Speaking with David Sanger ’82, a Harvard Kennedy School lecturer and New York Times correspondent, Blinken addressed a packed room in Harvard’s JFK Jr. Forum. He acknowledged “the horrific loss of life” among Palestinians and described daily life in Gaza since the October 7, 2023, Hamas terrorist attacks on Israel as “living hell.”
The Biden administration had to contend with multiple priorities in Gaza, Blinken explained: securing the release of hostages, including Americans; ensuring that a wider regional war did not break out in the Middle East; and preventing another terrorist attack against Israel. “We were trying to make sure that October 7 never happened again,” he said, “and I will stand by that as long as necessary.”
About 25 protesters gathered on 79 John F. Kennedy Street, in front of the forum’s entrance, before the event. They carried a Palestinian flag and several signs, including one calling Blinken “a war criminal.” Chants of “shame!” could be heard as event attendees made their way through multiple layers of security.
“Everyone here tonight has the right to hear from Secretary Blinken,” said IOP interim co-director Ned Price before Blinken took the stage inside, “and, likewise, Secretary Blinken has every right tonight to have his voice heard consistent with the school’s freedom of expression and dissent policies.”
During a Q&A session following Blinken and Sanger’s conversation, a Harvard Law School student asked Blinken how he reconciled the deaths of thousands of Palestinians that resulted from his decisions taken as secretary of state with his own legacy.
“There is no hierarchy of trauma,” Blinken responded. “The trauma in Israel, the trauma among Palestinians—the same.
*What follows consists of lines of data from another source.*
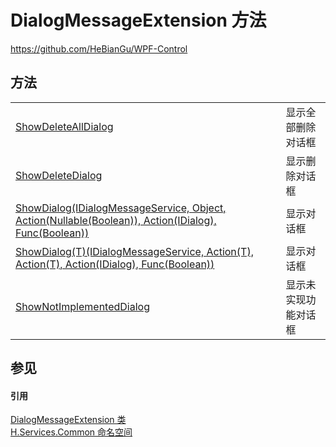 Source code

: # DialogMessageExtension 方法
https://github.com/HeBianGu/WPF-Control



## 方法
<table>
<tr>
<td><a href="08986a67-2522-6ab3-136b-5d1c0ff0e108">ShowDeleteAllDialog</a></td>
<td>显示全部删除对话框</td></tr>
<tr>
<td><a href="c25d77d9-07e3-aa19-52fa-045fb2c4176c">ShowDeleteDialog</a></td>
<td>显示删除对话框</td></tr>
<tr>
<td><a href="b1a5b31a-8c35-c5bf-44b3-4a33c450bee7">ShowDialog(IDialogMessageService, Object, Action(Nullable(Boolean)), Action(IDialog), Func(Boolean))</a></td>
<td>显示对话框</td></tr>
<tr>
<td><a href="5bbe5862-a3ce-6b0e-e100-d56bdbf4ed90">ShowDialog(T)(IDialogMessageService, Action(T), Action(T), Action(IDialog), Func(Boolean))</a></td>
<td>显示对话框</td></tr>
<tr>
<td><a href="781714ae-4707-f622-48fd-3b137a752a5c">ShowNotImplementedDialog</a></td>
<td>显示未实现功能对话框</td></tr>
</table>

## 参见


#### 引用
<a href="6d32bcde-182f-d900-69dd-66a819ae78dd">DialogMessageExtension 类</a>  
<a href="b9cdd84f-6623-a51a-f53b-465103ced202">H.Services.Common 命名空间</a>  
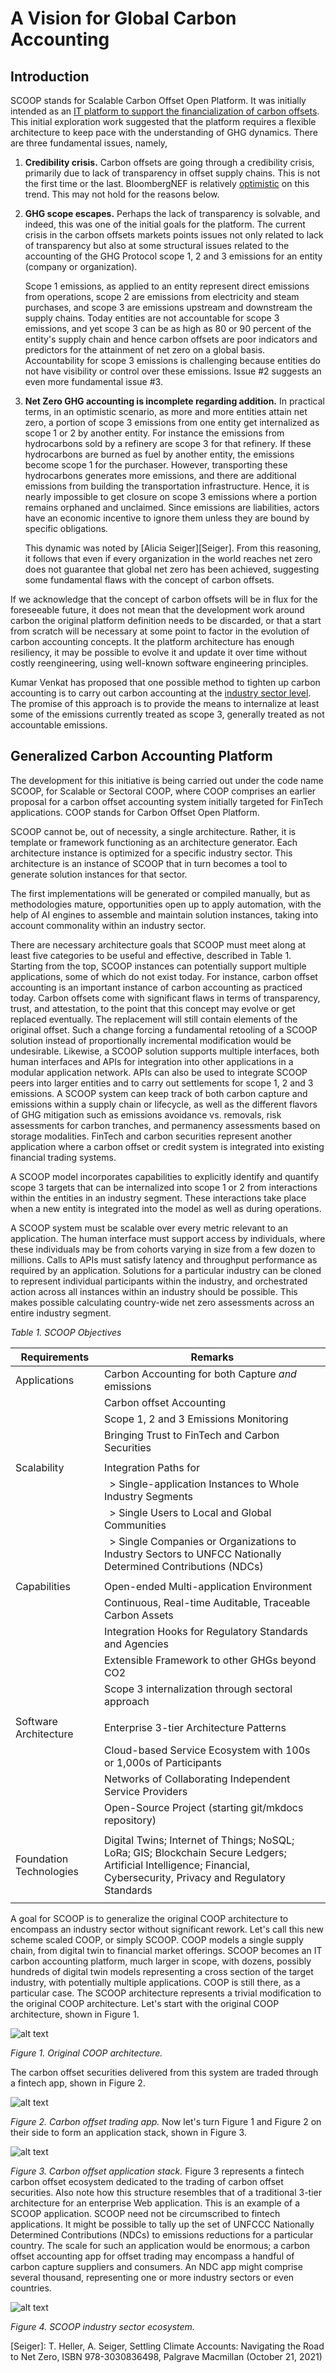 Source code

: # A Vision for Global Carbon Accounting

## Introduction
SCOOP stands for Scalable Carbon Offset Open Platform.  It was initially intended as an [IT platform to support the financialization of carbon offsets]().
This initial exploration work suggested that the platform requires a flexible architecture to keep pace with the understanding of GHG dynamics. There are three fundamental issues, namely,

1. **Credibility crisis.**  Carbon offsets are going through a credibility crisis, primarily due to lack of transparency in offset supply chains.  This is not the first time or the last.  BloombergNEF is relatively [optimistic](https://www.bloomberg.com/professional/blog/long-term-carbon-offsets-outlook-2023/) on this trend.  This may not hold for the reasons below.

2. **GHG scope escapes.**  Perhaps the lack of transparency is solvable, and indeed, this was one of the initial goals for the platform. The current crisis in the carbon offsets markets points issues not only related to lack of transparency but also at some structural issues related to the accounting of the GHG Protocol scope 1, 2 and 3 emissions for an entity (company or organization).

    Scope 1 emissions, as applied to an entity represent direct emissions from operations, scope 2 are emissions from electricity and steam purchases, and scope 3 are emissions upstream and downstream the supply chains.  Today entities are not accountable for scope 3 emissions, and yet scope 3 can be as high as 80 or 90 percent of the entity's supply chain and hence carbon offsets are poor indicators and predictors for the attainment of net zero on a global basis.  Accountability for scope 3 emissions is challenging because entities do not have visibility or control over these emissions.  Issue #2 suggests an even more fundamental issue #3.

3. **Net Zero GHG accounting is incomplete regarding addition.** In practical terms, in an optimistic scenario, as more and more entities attain net zero, a portion of scope 3 emissions from one entity get internalized as scope 1 or 2 by another entity.  For instance the emissions from hydrocarbons sold by a refinery are scope 3 for that refinery.  If these hydrocarbons are burned as fuel by another entity, the emissions become scope 1 for the purchaser.  However, transporting these hydrocarbons generates more emissions, and there are additional emissions from building the transportation infrastructure. Hence, it is nearly impossible to get closure on scope 3 emissions where a portion remains orphaned and unclaimed.  Since emissions are liabilities, actors have an economic incentive to ignore them unless they are bound by specific obligations.  

    This dynamic was noted by [Alicia Seiger][Seiger].  From this reasoning, it follows that even if every organization in the world reaches net zero does not guarantee that global net zero has been achieved, suggesting some fundamental flaws with the concept of carbon offsets.

If we acknowledge that the concept of carbon offsets will be in flux for the foreseeable future, it does not mean that the development work around carbon the original platform definition needs to be discarded, or that a start from scratch will be necessary at some point to factor in the evolution of carbon accounting concepts.  It the platform architecture has enough resiliency, it may be possible to evolve it and update it over time without costly reengineering, using well-known software engineering principles.

Kumar Venkat has proposed that one possible method to tighten up carbon accounting is to carry out carbon accounting at the [industry sector level](https://illuminem.com/illuminemvoices/to-decarbonize-focus-on-sectors-rather-than-companies).  The promise of this approach is to provide the means to internalize at least some of the emissions currently treated as scope 3, generally treated as not accountable emissions.

## Generalized Carbon Accounting Platform 
The development for this initiative is being carried out under the code name SCOOP, for Scalable or Sectoral COOP, where COOP comprises an earlier proposal for a carbon offset accounting system initially targeted for FinTech applications.  COOP stands for Carbon Offset Open Platform.

SCOOP cannot be, out of necessity, a single architecture.  Rather, it is template or framework functioning as an architecture generator.  Each architecture instance is optimized for a specific industry sector.  This architecture is an instance of SCOOP that in turn becomes a tool to generate solution instances for that sector.

The first implementations will be generated or compiled manually, but as methodologies mature, opportunities open up to apply automation, with the help of AI engines to assemble and maintain solution instances, taking into account commonality within an industry sector.

There are necessary architecture goals that SCOOP must meet along at least five categories to be useful and effective, described in Table 1.  Starting from the top, SCOOP instances can potentially support multiple applications, some of which do not exist today.  For instance, carbon offset accounting is an important instance of carbon accounting as practiced today.  Carbon offsets come with significant flaws in terms of transparency, trust, and attestation, to the point that this concept may evolve or get replaced eventually.  The replacement will still contain elements of the original offset.  Such a change forcing a fundamental retooling of a SCOOP solution instead of proportionally incremental modification would be undesirable.  Likewise, a SCOOP solution supports multiple interfaces, both human interfaces and APIs for integration into other applications in a modular application network.  APIs can also be used to integrate SCOOP peers into larger entities and to carry out settlements for scope 1, 2 and 3 emissions.
A SCOOP system can keep track of both carbon capture and emissions within a supply chain or lifecycle, as well as the different flavors of GHG mitigation such as emissions avoidance vs. removals, risk assessments for carbon tranches, and permanency assessments based on storage modalities. FinTech and carbon securities represent another application where a carbon offset or credit system is integrated into existing financial trading systems.

A SCOOP model incorporates capabilities to explicitly identify and quantify scope 3 targets that can be internalized into scope 1 or 2 from interactions within the entities in an industry segment.  These interactions take place when a new entity is integrated into the model as well as during operations.

A SCOOP system must be scalable over every metric relevant to an application.  The human interface must support access by individuals, where these individuals may be from cohorts varying in size from a few dozen to millions.  Calls to APIs must satisfy latency and throughput performance as required by an application.  Solutions for a particular industry can be cloned to represent individual participants within the industry, and orchestrated action across all instances within an industry should be possible.  This makes possible calculating country-wide net zero assessments across an entire industry segment.

_Table 1.  SCOOP Objectives_


|Requirements       | Remarks|
|--                 |-- |
|Applications       |Carbon Accounting for both Capture _and_ emissions |
|                   |Carbon offset Accounting  |
|                   |Scope 1, 2 and 3 Emissions Monitoring |
|                   |Bringing Trust to FinTech and Carbon Securities|
|||
|Scalability        |Integration Paths for|
|                   |&nbsp;&nbsp;> Single-application Instances to Whole Industry Segments |
|                   |&nbsp;&nbsp;> Single Users to Local and Global Communities         |
|                   |&nbsp;&nbsp;> Single Companies or Organizations to Industry Sectors to UNFCC Nationally Determined Contributions (NDCs)|
||
|Capabilities       |Open-ended Multi-application Environment             |
|                   |Continuous, Real-time Auditable, Traceable Carbon Assets|
|                   |Integration Hooks for Regulatory Standards and Agencies|
|                   |Extensible Framework to other GHGs beyond CO2|
|| Scope 3 internalization through sectoral approach|
||
|Software Architecture|Enterprise 3-tier Architecture Patterns|
|                   |Cloud-based Service Ecosystem with 100s or 1,000s of Participants|
|                   |Networks of Collaborating Independent Service Providers|
|                   |Open-Source Project (starting git/mkdocs repository)|
||
|Foundation Technologies | Digital Twins; Internet of Things; NoSQL; LoRa; GIS; Blockchain Secure Ledgers; Artificial Intelligence; Financial, Cybersecurity, Privacy and Regulatory Standards
||

A goal for SCOOP is to generalize the original COOP architecture to encompass an industry sector without significant rework.  Let's call this new scheme scaled COOP, or simply SCOOP.  COOP models a single supply chain, from digital twin to financial market offerings. SCOOP becomes an IT carbon accounting platform, much larger in scope, with dozens, possibly hundreds of digital twin models representing a cross section of the target industry, with potentially multiple applications.  COOP is still there, as a particular case.
The SCOOP architecture represents a trivial modification to the original COOP architecture.  Let's start with the original COOP architecture, shown in Figure 1.

![alt text](image-4.png)

*Figure 1. Original COOP architecture.*

The carbon offset securities delivered from this system are traded through a fintech app, shown in Figure 2.

![alt text](image-5.png)

*Figure 2. Carbon offset trading app.*
Now let's turn Figure 1 and Figure 2 on their side to form an application stack, shown in Figure 3.

![alt text](image-6.png)

*Figure 3. Carbon offset application stack.*
Figure 3 represents a fintech carbon offset ecosystem dedicated to the trading of carbon offset securities.  Also note how this structure resembles that of a traditional 3-tier architecture for an enterprise Web application.  This is an example of a SCOOP application.  SCOOP need not be circumscribed to fintech applications.  It might be possible to tally up the set of UNFCCC Nationally Determined Contributions (NDCs) to emissions reductions for a particular country.  The scale for such an application would be enormous; a carbon offset accounting app for offset trading may encompass a handful of carbon capture suppliers and consumers.  An NDC app might comprise several thousand, representing one or more industry sectors or even countries.

![alt text](image-7.png)

*Figure 4. SCOOP industry sector ecosystem.*
 

[Seiger]: T. Heller, A. Seiger, Settling Climate Accounts: Navigating the Road to Net Zero, ISBN 978-3030836498, Palgrave Macmillan (October 21, 2021)


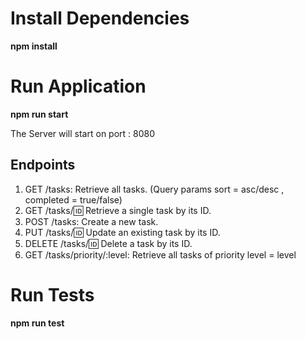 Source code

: # Install Dependencies
  <b>npm install</b> 

# Run Application
  <b>npm run start</b>
  
The Server will start on port : 8080

## Endpoints
1. GET /tasks: Retrieve all tasks. (Query params sort = asc/desc , completed = true/false)
2. GET /tasks/:id: Retrieve a single task by its ID.
3. POST /tasks: Create a new task.
4. PUT /tasks/:id: Update an existing task by its ID.
5. DELETE /tasks/:id: Delete a task by its ID.
6. GET /tasks/priority/:level: Retrieve all tasks of priority level = level

# Run Tests
  <b>npm run test</b>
The loss of a Palestinian life, the loss of an Israeli life—the same.”
Blinken said he believes that, because of the trauma Israel experienced on October 7, “they would have continued to do what they did” in the war regardless of any actions from the U.S. government. “Cutting off arms [to Israel], sure, that was an option,” he said. “But I don’t actually believe that, at least in the near term, it would have changed things.”
He also pointed out that Hamas impeded ceasefire negotiations and raised a question about the balance of responsibility.
“I empathize with the people who felt this so deeply,” he said. “I do remain with a question in my mind about why barely a word was spoken in all those months about Hamas, which was an actor, too, and is responsible for so much of what happened.”
In addition to Gaza, Sanger and Blinken discussed topics including the ongoing U.S. war with Iran and the future of the rules-based global order.
Blinken criticized the Trump administration for failing to make a clear case for waging a war against Iran to the American people. Describing the Obama administration’s rationale for negotiating a nuclear deal with the nation back in 2015 instead of taking military action, he said, “Something you negotiate is not going to get you 100 percent of what you want, but it got us a lot. What it did was to put the [nuclear] program in a box.” However, Blinken said he regretted that the Biden administration had subsequently failed to reach a “longer and stronger agreement” with Iran.
Asked what the world might look like a decade from now, in a “post-Trump” era, Blinken described the current moment as “an inflection point,” citing the power of technology that enables a range of actors—from individuals to corporations to sub-national groups—to challenge traditional governance institutions.
“We had this neat division between democracy and autocracy,” he said of the post-World War II international system. But that vision, he believes, no longer reflects the current realities. Instead, Blinken said, we are moving toward a new order in which various stakeholders who have an interest in a particular issue—such as global health, drug trafficking, or climate change—will have to form coalitions to deal with specific problems while agreeing to play by the same set of rules.
Blinken said he was optimistic about the future because of the energy and determination of the rising generation and “the extraordinary power” of technology, including artificial intelligence.
The ultimate challenge of this moment, he said, in the Middle East and beyond, is finding a way “to re-humanize, not to dehumanize, because the greatest poison in the well that we all drink from is dehumanization. We see that in our own society.”